In the Qidong cohort, 1386 cases of cancer were diagnosed during 255,752 person-years of follow-up. In this cohort, hepatitis B infection was associated with increased risks of hepatocellular carcinoma (HR 17.51, 95% CI 13.86-22.11) and stomach cancer (HR 2.02, 95% CI 1.24-3.29). The incidence of other digestive system cancers was very low, and they were not associated with hepatitis B infection.

A study of biopsies from all tumour samples available in people diagnosed with cancer in the Jiangsu cohort and Changzhou case control study found that all stomach cancer samples showed hepatitis B protein expression in people who had tested positive for hepatitis B surface antigen, and 55% contained hepatitis B DNA. However, samples did not contain HBV cccDNA, which is produced during hepatitis B replication, so it was not possible to confirm that these tissues were a site of active hepatitis B replication.

Hepatitis B protein and DNA were also detectable in pancreatic tumour samples, but not in lung cancer tumour samples.

The researchers note that hepatitis B viral proteins were only detectable in the tumour samples and not in non-cancerous tissues also included in the samples.

Based on the evidence from tumour samples, they speculate that hepatitis B infects and actively replicates in tissues outside the liver.
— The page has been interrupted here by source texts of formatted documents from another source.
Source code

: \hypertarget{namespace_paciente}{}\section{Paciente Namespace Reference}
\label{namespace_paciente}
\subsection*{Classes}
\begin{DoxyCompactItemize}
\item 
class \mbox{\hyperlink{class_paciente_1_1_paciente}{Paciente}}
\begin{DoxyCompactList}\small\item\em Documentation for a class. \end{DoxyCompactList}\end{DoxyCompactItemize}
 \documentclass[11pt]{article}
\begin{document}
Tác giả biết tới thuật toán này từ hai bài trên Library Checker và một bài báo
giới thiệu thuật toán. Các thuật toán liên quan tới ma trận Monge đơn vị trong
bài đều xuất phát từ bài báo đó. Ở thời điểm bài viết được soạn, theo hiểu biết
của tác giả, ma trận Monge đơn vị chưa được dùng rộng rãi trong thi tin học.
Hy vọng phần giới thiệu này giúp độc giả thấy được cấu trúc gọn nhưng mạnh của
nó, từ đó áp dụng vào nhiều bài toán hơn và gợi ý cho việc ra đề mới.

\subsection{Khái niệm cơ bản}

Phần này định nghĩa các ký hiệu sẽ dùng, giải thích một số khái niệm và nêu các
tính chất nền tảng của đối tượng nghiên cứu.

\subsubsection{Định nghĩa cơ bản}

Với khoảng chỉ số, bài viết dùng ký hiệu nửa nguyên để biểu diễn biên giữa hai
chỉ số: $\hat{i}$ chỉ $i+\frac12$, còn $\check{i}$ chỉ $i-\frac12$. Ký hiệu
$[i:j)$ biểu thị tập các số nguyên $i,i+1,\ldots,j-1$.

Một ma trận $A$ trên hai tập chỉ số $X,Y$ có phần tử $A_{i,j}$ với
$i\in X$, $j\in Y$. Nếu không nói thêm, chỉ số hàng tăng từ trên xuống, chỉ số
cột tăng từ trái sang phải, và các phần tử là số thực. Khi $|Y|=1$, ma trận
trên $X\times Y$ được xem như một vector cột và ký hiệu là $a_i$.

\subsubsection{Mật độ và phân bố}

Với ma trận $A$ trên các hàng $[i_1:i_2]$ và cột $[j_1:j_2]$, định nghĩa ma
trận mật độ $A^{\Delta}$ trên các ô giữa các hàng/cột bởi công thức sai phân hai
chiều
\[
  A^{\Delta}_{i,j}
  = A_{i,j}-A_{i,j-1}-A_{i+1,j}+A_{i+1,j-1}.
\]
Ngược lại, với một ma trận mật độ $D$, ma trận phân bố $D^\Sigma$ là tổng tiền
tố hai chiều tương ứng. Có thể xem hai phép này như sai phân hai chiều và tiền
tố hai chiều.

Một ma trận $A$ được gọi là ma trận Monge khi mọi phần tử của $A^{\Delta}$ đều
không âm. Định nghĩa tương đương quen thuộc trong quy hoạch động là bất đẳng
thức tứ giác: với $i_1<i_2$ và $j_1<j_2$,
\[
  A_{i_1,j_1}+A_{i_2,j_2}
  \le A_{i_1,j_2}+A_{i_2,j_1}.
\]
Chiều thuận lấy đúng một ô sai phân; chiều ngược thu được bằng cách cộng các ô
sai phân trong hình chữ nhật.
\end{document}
Chronic inflammation caused by viral infection of these tissues may encourage the development of cancer. However, the limited evidence for viral replication in the tissues sampled in this study means that more research is needed to explain why hepatitis B infection is linked to a higher risk of some cancers and why hepatitis B proteins are present in tumours when active infection with hepatitis B is associated with a higher risk of that cancer.

The researchers say that people infected with hepatitis B ought to receive screening for digestive system cancers. Screening for some digestive system cancers is already standard practice in most countries. For example, screening for colorectal cancer in people aged 50 and over is now recommended in many higher income countries. However, cancer screening practices vary in lower income and middle-income countries, and routine screening for stomach cancer is not recommended except in some Asian countries.